Joker earned another $9.72 million on Monday, a drop of 60% from its $24.375 million Sunday gross. That is just barely the biggest Monday ever in October, just above the $9.4 million gross of Venom on this frame last year. That Tom Hardy superhero flick dropped just 55% from its $21.38 million Sunday gross. Why the big difference? Well, Columbus Day fell on October 8 last year, which was Venom’s first Monday. Joker did not have that advantage, as Columbus Day is Monday the 14th this time around. Hugh Jackman’s Logan opened with $88 million over its debut frame in March of 2017, dropping 70% from its first Sunday ($24.1 million) to its first Monday ($7.2 million).

Joker has now earned $105.922 million in four days of domestic play. Warner Bros.’ comic book origin story earned $96.2 million domestic and $248.4 million worldwide over its global launch, earning the fourth-biggest R-rated opening (behind It, Deadpool 2 and Deadpool) and selling more tickets than even Hannibal and 300 in their respective opening Fri-Sun frames. Presuming that domestic/overseas split holds, the film has now earned around $273 million worldwide, putting it on path to pass $300 million today or early tomorrow. If it legs like Venom between now and Thursday, it’ll end the week with $128 million domestic. If it legs like Halloween or Logan, it’ll have between $132 million and $136 million by Thursday night.

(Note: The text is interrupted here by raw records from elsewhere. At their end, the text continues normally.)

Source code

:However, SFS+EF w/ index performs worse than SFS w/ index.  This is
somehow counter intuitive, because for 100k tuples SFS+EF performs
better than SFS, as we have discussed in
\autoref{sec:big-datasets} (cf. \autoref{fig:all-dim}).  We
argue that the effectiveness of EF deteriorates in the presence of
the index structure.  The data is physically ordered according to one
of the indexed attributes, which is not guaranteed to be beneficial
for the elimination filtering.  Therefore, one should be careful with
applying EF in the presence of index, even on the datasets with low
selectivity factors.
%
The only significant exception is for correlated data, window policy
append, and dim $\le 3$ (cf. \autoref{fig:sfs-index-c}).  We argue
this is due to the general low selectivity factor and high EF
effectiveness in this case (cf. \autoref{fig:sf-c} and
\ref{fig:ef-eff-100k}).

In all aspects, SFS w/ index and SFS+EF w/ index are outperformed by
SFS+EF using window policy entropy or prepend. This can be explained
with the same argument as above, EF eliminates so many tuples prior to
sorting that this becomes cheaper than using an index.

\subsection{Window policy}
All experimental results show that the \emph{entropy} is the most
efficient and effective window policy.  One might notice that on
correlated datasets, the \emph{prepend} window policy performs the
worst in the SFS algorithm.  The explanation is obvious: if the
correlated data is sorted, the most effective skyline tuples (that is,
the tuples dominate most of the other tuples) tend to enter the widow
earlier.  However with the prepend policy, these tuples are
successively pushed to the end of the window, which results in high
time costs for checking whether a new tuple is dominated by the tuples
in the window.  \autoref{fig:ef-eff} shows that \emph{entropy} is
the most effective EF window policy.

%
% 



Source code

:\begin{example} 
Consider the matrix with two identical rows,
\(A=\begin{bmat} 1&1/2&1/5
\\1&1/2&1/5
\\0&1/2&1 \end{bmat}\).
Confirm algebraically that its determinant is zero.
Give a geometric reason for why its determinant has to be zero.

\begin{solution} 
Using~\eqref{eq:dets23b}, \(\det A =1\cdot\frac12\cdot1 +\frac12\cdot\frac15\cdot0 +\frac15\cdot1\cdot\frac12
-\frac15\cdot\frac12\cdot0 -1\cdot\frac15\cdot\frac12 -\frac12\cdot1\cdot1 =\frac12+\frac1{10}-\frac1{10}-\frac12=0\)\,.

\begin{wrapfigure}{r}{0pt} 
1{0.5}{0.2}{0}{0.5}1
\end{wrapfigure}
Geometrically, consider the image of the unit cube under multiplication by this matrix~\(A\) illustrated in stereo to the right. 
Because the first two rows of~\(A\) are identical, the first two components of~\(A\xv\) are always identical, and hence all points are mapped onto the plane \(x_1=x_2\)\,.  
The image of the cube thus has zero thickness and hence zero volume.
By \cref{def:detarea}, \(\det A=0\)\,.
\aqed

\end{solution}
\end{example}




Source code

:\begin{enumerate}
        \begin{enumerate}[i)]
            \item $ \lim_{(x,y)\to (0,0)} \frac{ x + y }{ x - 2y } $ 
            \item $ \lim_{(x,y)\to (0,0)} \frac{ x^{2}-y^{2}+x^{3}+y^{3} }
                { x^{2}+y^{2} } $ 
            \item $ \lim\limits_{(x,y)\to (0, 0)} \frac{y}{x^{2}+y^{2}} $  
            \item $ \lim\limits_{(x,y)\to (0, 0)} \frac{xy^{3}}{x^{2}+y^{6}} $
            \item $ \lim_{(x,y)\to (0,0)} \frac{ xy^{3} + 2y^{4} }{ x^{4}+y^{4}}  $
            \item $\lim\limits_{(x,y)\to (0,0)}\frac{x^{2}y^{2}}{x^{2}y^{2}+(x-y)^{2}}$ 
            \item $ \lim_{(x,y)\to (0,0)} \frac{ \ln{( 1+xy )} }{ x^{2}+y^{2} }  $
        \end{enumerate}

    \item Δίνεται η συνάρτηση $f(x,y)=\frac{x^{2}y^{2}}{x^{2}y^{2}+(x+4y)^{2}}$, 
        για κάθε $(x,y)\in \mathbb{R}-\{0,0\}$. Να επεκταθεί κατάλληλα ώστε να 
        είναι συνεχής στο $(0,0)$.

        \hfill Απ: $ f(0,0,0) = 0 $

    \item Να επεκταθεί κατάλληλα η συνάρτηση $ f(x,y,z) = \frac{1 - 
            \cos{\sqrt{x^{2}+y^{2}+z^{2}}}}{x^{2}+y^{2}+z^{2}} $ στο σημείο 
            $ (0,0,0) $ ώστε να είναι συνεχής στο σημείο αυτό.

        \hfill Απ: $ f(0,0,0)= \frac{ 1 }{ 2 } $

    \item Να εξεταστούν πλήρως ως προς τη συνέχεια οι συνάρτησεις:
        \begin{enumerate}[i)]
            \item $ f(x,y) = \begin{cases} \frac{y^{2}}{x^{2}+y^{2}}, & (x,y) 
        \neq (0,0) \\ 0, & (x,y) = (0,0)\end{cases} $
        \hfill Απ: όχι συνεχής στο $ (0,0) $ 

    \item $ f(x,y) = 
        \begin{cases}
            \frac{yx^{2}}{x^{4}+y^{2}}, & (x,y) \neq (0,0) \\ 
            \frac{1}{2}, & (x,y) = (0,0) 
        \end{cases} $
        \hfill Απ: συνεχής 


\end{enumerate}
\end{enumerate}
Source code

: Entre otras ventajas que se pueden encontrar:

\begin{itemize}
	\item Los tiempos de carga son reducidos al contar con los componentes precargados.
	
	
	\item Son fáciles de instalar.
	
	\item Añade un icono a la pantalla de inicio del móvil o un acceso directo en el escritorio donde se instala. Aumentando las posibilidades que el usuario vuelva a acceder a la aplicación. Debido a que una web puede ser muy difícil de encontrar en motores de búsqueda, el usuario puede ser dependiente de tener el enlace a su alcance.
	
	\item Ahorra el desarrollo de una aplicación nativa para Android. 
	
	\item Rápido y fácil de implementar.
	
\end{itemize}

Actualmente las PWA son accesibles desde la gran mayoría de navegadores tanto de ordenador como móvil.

If that split holds, Todd Phillips’ Joker will be over $351 million worldwide by Thursday night. Of note, Venom eventually recovered and had a 2.65x multiplier, better than (for example) Logan, Deadpool 2, Suicide Squad and Justice League. But even a frontloaded run like Halloween (2.09 x $76 million) gets Joker to $200 million domestic. For what it’s worth, the Joaquin Phoenix-starring awards contender needs a multiplier of at least 2.39x to get to $230 million, which will put it safely over the unadjusted likes of Logan, Venom, Solo: A Star Wars Story, Justice League and Fate of the Furious. It only cost $60 million, so it’ll still have earned nearly 6x its budget heading into weekend two.

If it can keep its drop 55% or better (slight better than the 56% drops for Venom and Logan), it’ll earn slightly more in its second weekend than did Gravity ($43.18 million in 2013, sans inflation) for the biggest non-opening weekend ever for October. Heading into last weekend, conventional wisdom suggested a huge opening and a big drop due to it not being a conventional comic book flick. But the film earned a B+ from Cinemascore and had strong legs all weekend. It earned $39.35 million on Friday, counting the $13.3 million Thursday preview gross and then earned another $32.476 million on Saturday. That means it earned more on Saturday than it did on its “pure” Friday.

Its $24.375 million Sunday gross (-25% from Saturday) was almost tied with that $26.05 million “pure Friday” figure. There will be some folks who expected Venom and will be frustrated at getting King of Comedy. There will also be many general moviegoers who don’t usually expose themselves to this kind of grimdark character study and fight it somewhat unique and pleasurable. For them, it’ll be/could be a breath of cinematic fresh air alongside the conventional tentpole fare. Yes, film nerds and critics may find much of Joker to be old hat. However, to those less inclined to step outside the multiplex comfort zone, well, remember how Chinese moviegoers laughed at us over Crouching Tiger Hidden Dragon?  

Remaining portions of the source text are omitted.